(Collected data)
┄┄┄┄┄┄

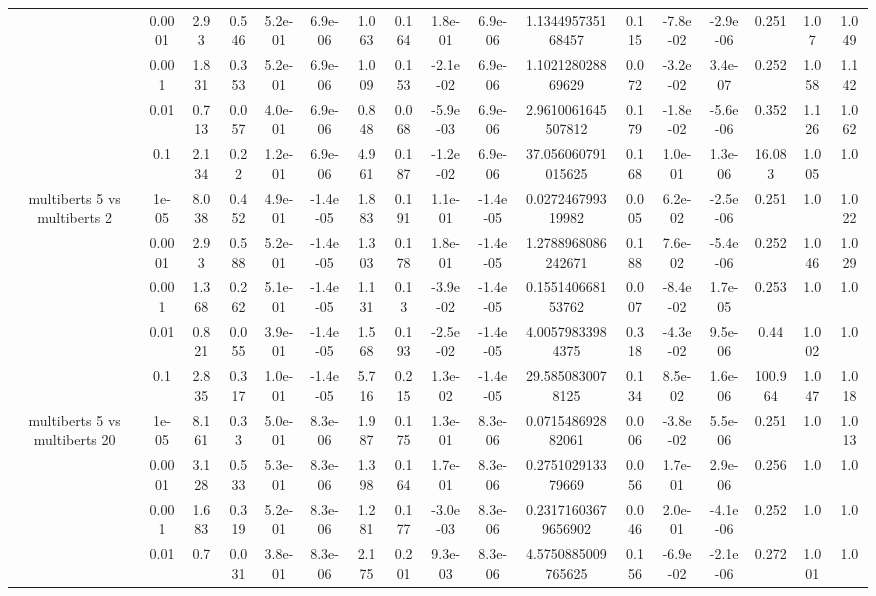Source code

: \begin{tabular}{|c|c|c|c|c|c|c|c|c|c|c|c|c|c|c|c|c|}
 & 0.0001 & 2.93 & 0.546 & 5.2e-01 & 6.9e-06 & 1.063 & 0.164 & 1.8e-01 & 6.9e-06 & 1.134495735168457 & 0.115 & -7.8e-02 & -2.9e-06 & 0.251 & 1.07 & 1.049 \\
 & 0.001 & 1.831 & 0.353 & 5.2e-01 & 6.9e-06 & 1.009 & 0.153 & -2.1e-02 & 6.9e-06 & 1.102128028869629 & 0.072 & -3.2e-02 & 3.4e-07 & 0.252 & 1.058 & 1.142 \\
 & 0.01 & 0.713 & 0.057 & 4.0e-01 & 6.9e-06 & 0.848 & 0.068 & -5.9e-03 & 6.9e-06 & 2.9610061645507812 & 0.179 & -1.8e-02 & -5.6e-06 & 0.352 & 1.126 & 1.062 \\
 & 0.1 & 2.134 & 0.22 & 1.2e-01 & 6.9e-06 & 4.961 & 0.187 & -1.2e-02 & 6.9e-06 & 37.056060791015625 & 0.168 & 1.0e-01 & 1.3e-06 & 16.083 & 1.005 & 1.0 \\
\hline
\multirow{5}{*}{multiberts 5 vs multiberts 2} & 1e-05 & 8.038 & 0.452 & 4.9e-01 & -1.4e-05 & 1.883 & 0.191 & 1.1e-01 & -1.4e-05 & 0.027246799319982 & 0.005 & 6.2e-02 & -2.5e-06 & 0.251 & 1.0 & 1.022 \\
 & 0.0001 & 2.93 & 0.588 & 5.2e-01 & -1.4e-05 & 1.303 & 0.178 & 1.8e-01 & -1.4e-05 & 1.2788968086242671 & 0.188 & 7.6e-02 & -5.4e-06 & 0.252 & 1.046 & 1.029 \\
 & 0.001 & 1.368 & 0.262 & 5.1e-01 & -1.4e-05 & 1.131 & 0.13 & -3.9e-02 & -1.4e-05 & 0.155140668153762 & 0.007 & -8.4e-02 & 1.7e-05 & 0.253 & 1.0 & 1.0 \\
 & 0.01 & 0.821 & 0.055 & 3.9e-01 & -1.4e-05 & 1.568 & 0.193 & -2.5e-02 & -1.4e-05 & 4.00579833984375 & 0.318 & -4.3e-02 & 9.5e-06 & 0.44 & 1.002 & 1.0 \\
 & 0.1 & 2.835 & 0.317 & 1.0e-01 & -1.4e-05 & 5.716 & 0.215 & 1.3e-02 & -1.4e-05 & 29.5850830078125 & 0.134 & 8.5e-02 & 1.6e-06 & 100.964 & 1.047 & 1.018 \\
\hline
\multirow{5}{*}{multiberts 5 vs multiberts 20} & 1e-05 & 8.161 & 0.33 & 5.0e-01 & 8.3e-06 & 1.987 & 0.175 & 1.3e-01 & 8.3e-06 & 0.071548692882061 & 0.006 & -3.8e-02 & 5.5e-06 & 0.251 & 1.0 & 1.013 \\
 & 0.0001 & 3.128 & 0.533 & 5.3e-01 & 8.3e-06 & 1.398 & 0.164 & 1.7e-01 & 8.3e-06 & 0.275102913379669 & 0.056 & 1.7e-01 & 2.9e-06 & 0.256 & 1.0 & 1.0 \\
 & 0.001 & 1.683 & 0.319 & 5.2e-01 & 8.3e-06 & 1.281 & 0.177 & -3.0e-03 & 8.3e-06 & 0.23171603679656902 & 0.046 & 2.0e-01 & -4.1e-06 & 0.252 & 1.0 & 1.0 \\
 & 0.01 & 0.7 & 0.031 & 3.8e-01 & 8.3e-06 & 2.175 & 0.201 & 9.3e-03 & 8.3e-06 & 4.5750885009765625 & 0.156 & -6.9e-02 & -2.1e-06 & 0.272 & 1.001 & 1.0 \\

\end{tabular}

┄┄┄┄┄┄

Exercise instructions →
What is needed is a word-for-word transcription of all the entries, with the pictures dropped.

Result of this task →
Source code

: \begin{tabular}{|c|c|c|c|c|c|c|c|c|c|c|c|c|c|c|c|c|}
 & 0.0001 & 2.93 & 0.546 & 5.2e-01 & 6.9e-06 & 1.063 & 0.164 & 1.8e-01 & 6.9e-06 & 1.134495735168457 & 0.115 & -7.8e-02 & -2.9e-06 & 0.251 & 1.07 & 1.049 \\
 & 0.001 & 1.831 & 0.353 & 5.2e-01 & 6.9e-06 & 1.009 & 0.153 & -2.1e-02 & 6.9e-06 & 1.102128028869629 & 0.072 & -3.2e-02 & 3.4e-07 & 0.252 & 1.058 & 1.142 \\
 & 0.01 & 0.713 & 0.057 & 4.0e-01 & 6.9e-06 & 0.848 & 0.068 & -5.9e-03 & 6.9e-06 & 2.9610061645507812 & 0.179 & -1.8e-02 & -5.6e-06 & 0.352 & 1.126 & 1.062 \\
 & 0.1 & 2.134 & 0.22 & 1.2e-01 & 6.9e-06 & 4.961 & 0.187 & -1.2e-02 & 6.9e-06 & 37.056060791015625 & 0.168 & 1.0e-01 & 1.3e-06 & 16.083 & 1.005 & 1.0 \\
\hline
\multirow{5}{*}{multiberts 5 vs multiberts 2} & 1e-05 & 8.038 & 0.452 & 4.9e-01 & -1.4e-05 & 1.883 & 0.191 & 1.1e-01 & -1.4e-05 & 0.027246799319982 & 0.005 & 6.2e-02 & -2.5e-06 & 0.251 & 1.0 & 1.022 \\
 & 0.0001 & 2.93 & 0.588 & 5.2e-01 & -1.4e-05 & 1.303 & 0.178 & 1.8e-01 & -1.4e-05 & 1.2788968086242671 & 0.188 & 7.6e-02 & -5.4e-06 & 0.252 & 1.046 & 1.029 \\
 & 0.001 & 1.368 & 0.262 & 5.1e-01 & -1.4e-05 & 1.131 & 0.13 & -3.9e-02 & -1.4e-05 & 0.155140668153762 & 0.007 & -8.4e-02 & 1.7e-05 & 0.253 & 1.0 & 1.0 \\
 & 0.01 & 0.821 & 0.055 & 3.9e-01 & -1.4e-05 & 1.568 & 0.193 & -2.5e-02 & -1.4e-05 & 4.00579833984375 & 0.318 & -4.3e-02 & 9.5e-06 & 0.44 & 1.002 & 1.0 \\
 & 0.1 & 2.835 & 0.317 & 1.0e-01 & -1.4e-05 & 5.716 & 0.215 & 1.3e-02 & -1.4e-05 & 29.5850830078125 & 0.134 & 8.5e-02 & 1.6e-06 & 100.964 & 1.047 & 1.018 \\
\hline
\multirow{5}{*}{multiberts 5 vs multiberts 20} & 1e-05 & 8.161 & 0.33 & 5.0e-01 & 8.3e-06 & 1.987 & 0.175 & 1.3e-01 & 8.3e-06 & 0.071548692882061 & 0.006 & -3.8e-02 & 5.5e-06 & 0.251 & 1.0 & 1.013 \\
 & 0.0001 & 3.128 & 0.533 & 5.3e-01 & 8.3e-06 & 1.398 & 0.164 & 1.7e-01 & 8.3e-06 & 0.275102913379669 & 0.056 & 1.7e-01 & 2.9e-06 & 0.256 & 1.0 & 1.0 \\
 & 0.001 & 1.683 & 0.319 & 5.2e-01 & 8.3e-06 & 1.281 & 0.177 & -3.0e-03 & 8.3e-06 & 0.23171603679656902 & 0.046 & 2.0e-01 & -4.1e-06 & 0.252 & 1.0 & 1.0 \\
 & 0.01 & 0.7 & 0.031 & 3.8e-01 & 8.3e-06 & 2.175 & 0.201 & 9.3e-03 & 8.3e-06 & 4.5750885009765625 & 0.156 & -6.9e-02 & -2.1e-06 & 0.272 & 1.001 & 1.0 \\

\end{tabular}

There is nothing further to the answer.